(Stored data)
○ ○ ○ ○ ○

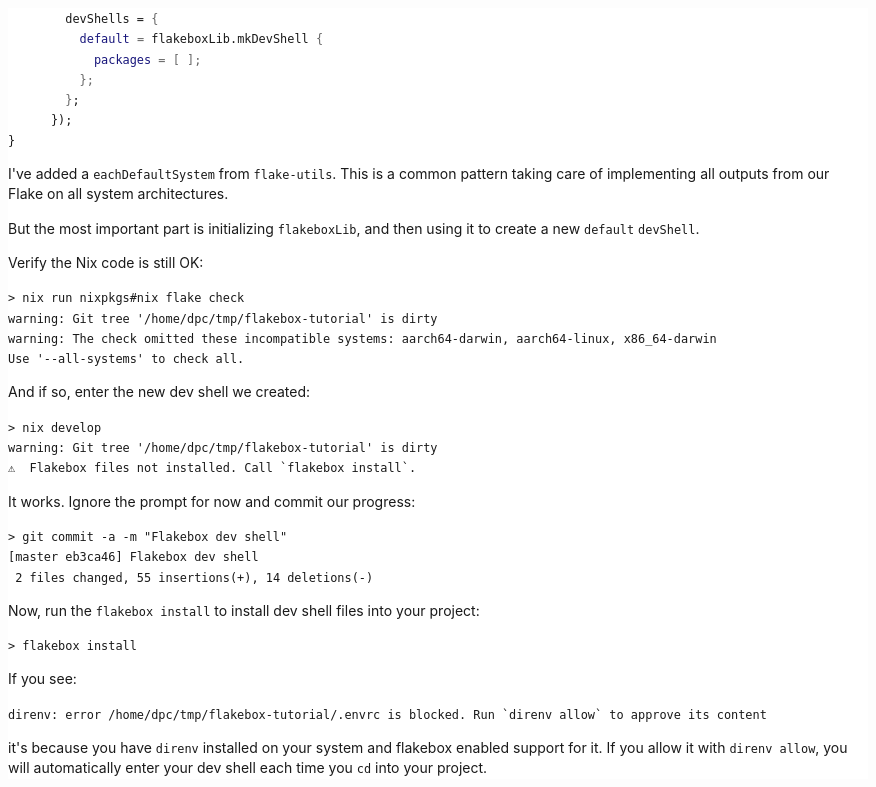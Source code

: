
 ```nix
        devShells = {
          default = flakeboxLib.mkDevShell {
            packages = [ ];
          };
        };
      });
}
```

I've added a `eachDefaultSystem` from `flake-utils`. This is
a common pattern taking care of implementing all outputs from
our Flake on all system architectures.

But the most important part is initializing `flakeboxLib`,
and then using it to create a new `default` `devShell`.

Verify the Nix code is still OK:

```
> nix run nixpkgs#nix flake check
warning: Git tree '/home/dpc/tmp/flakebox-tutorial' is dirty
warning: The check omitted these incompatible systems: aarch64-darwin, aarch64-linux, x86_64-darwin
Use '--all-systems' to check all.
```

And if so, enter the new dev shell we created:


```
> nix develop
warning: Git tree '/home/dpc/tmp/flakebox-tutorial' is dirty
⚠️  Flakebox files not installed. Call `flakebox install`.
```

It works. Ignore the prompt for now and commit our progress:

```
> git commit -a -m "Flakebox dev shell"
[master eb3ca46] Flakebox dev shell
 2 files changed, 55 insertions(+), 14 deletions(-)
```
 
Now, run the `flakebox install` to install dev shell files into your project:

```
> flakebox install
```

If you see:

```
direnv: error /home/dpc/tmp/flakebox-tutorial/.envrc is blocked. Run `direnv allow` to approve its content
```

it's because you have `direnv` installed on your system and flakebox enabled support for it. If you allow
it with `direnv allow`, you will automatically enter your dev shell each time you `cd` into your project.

○ ○ ○ ○ ○

__About this exercise__
Read the data above and pull out each line that holds the string "into".

__Solution for this problem__
Now, run the `flakebox install` to install dev shell files into your project:
it with `direnv allow`, you will automatically enter your dev shell each time you `cd` into your project.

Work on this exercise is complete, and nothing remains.